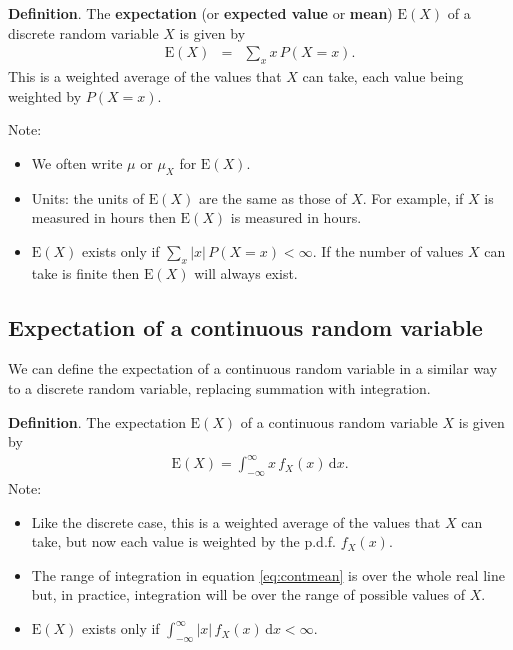 \documentclass[
  british,
]{book}
\providecommand{\tightlist}{%
  \setlength{\itemsep}{0pt}\setlength{\parskip}{0pt}}
\begin{document}
\textbf{Definition}. The \textbf{expectation} (or \textbf{expected value} or \textbf{mean}) \(\mathrm{E}(X)\) of a discrete random variable \(X\) is given by
\begin{eqnarray}
\mathrm{E}(X) &=& \sum_x x\,P(X=x). 
\label{eq:discmean}
\end{eqnarray}
This is a weighted average of the values that \(X\) can take, each value being weighted by \(P(X=x)\).

Note:

\begin{itemize}
\tightlist
\item
  We often write \(\mu\) or \(\mu_X\) for \(\mathrm{E}(X)\).
\item
  Units: the units of \(\mathrm{E}(X)\) are the same as those of \(X\). For example, if \(X\) is measured in hours then \(\mathrm{E}(X)\) is measured in hours.
\item
  \(\mathrm{E}(X)\) exists only if \(\sum_x |x|\,P(X=x) < \infty\). If the number of values \(X\) can take is finite then \(\mathrm{E}(X)\) will always exist.
\end{itemize}

\hypertarget{expectation-of-a-continuous-random-variable}{%
\subsection{Expectation of a continuous random variable}\label{expectation-of-a-continuous-random-variable}}

We can define the expectation of a continuous random variable in a similar way to a discrete random variable, replacing summation with integration.

\textbf{Definition}.
The expectation \(\mathrm{E}(X)\) of a continuous random variable \(X\) is given by
\begin{eqnarray}
\mathrm{E}(X) = \int_{-\infty}^{\infty} x\,f_X(x) \,\mathrm{d}x. 
\label{eq:contmean}
\end{eqnarray}
Note:

\begin{itemize}
\tightlist
\item
  Like the discrete case, this is a weighted average of the values that \(X\) can take, but now each value is weighted by the
  p.d.f. \(f_X(x)\).
\item
  The range of integration in equation \eqref{eq:contmean} is over the whole real line but, in practice, integration will be over the range of possible values of \(X\).
\item
  \(\mathrm{E}(X)\) exists only if \(\int_{-\infty}^{\infty} |x|\,f_X(x) \,\mathrm{d}x < \infty\).
\end{itemize}
\end{document}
────
→ **About this task**
Print the listing again exactly, please. Keep the pictures out of it.

→ **Result**
 \documentclass[
  british,
]{book}
\providecommand{\tightlist}{%
  \setlength{\itemsep}{0pt}\setlength{\parskip}{0pt}}
\begin{document}
\textbf{Definition}. The \textbf{expectation} (or \textbf{expected value} or \textbf{mean}) \(\mathrm{E}(X)\) of a discrete random variable \(X\) is given by
\begin{eqnarray}
\mathrm{E}(X) &=& \sum_x x\,P(X=x). 
\label{eq:discmean}
\end{eqnarray}
This is a weighted average of the values that \(X\) can take, each value being weighted by \(P(X=x)\).

Note:

\begin{itemize}
\tightlist
\item
  We often write \(\mu\) or \(\mu_X\) for \(\mathrm{E}(X)\).
\item
  Units: the units of \(\mathrm{E}(X)\) are the same as those of \(X\). For example, if \(X\) is measured in hours then \(\mathrm{E}(X)\) is measured in hours.
\item
  \(\mathrm{E}(X)\) exists only if \(\sum_x |x|\,P(X=x) < \infty\). If the number of values \(X\) can take is finite then \(\mathrm{E}(X)\) will always exist.
\end{itemize}

\hypertarget{expectation-of-a-continuous-random-variable}{%
\subsection{Expectation of a continuous random variable}\label{expectation-of-a-continuous-random-variable}}

We can define the expectation of a continuous random variable in a similar way to a discrete random variable, replacing summation with integration.

\textbf{Definition}.
The expectation \(\mathrm{E}(X)\) of a continuous random variable \(X\) is given by
\begin{eqnarray}
\mathrm{E}(X) = \int_{-\infty}^{\infty} x\,f_X(x) \,\mathrm{d}x. 
\label{eq:contmean}
\end{eqnarray}
Note:

\begin{itemize}
\tightlist
\item
  Like the discrete case, this is a weighted average of the values that \(X\) can take, but now each value is weighted by the
  p.d.f. \(f_X(x)\).
\item
  The range of integration in equation \eqref{eq:contmean} is over the whole real line but, in practice, integration will be over the range of possible values of \(X\).
\item
  \(\mathrm{E}(X)\) exists only if \(\int_{-\infty}^{\infty} |x|\,f_X(x) \,\mathrm{d}x < \infty\).
\end{itemize}
\end{document}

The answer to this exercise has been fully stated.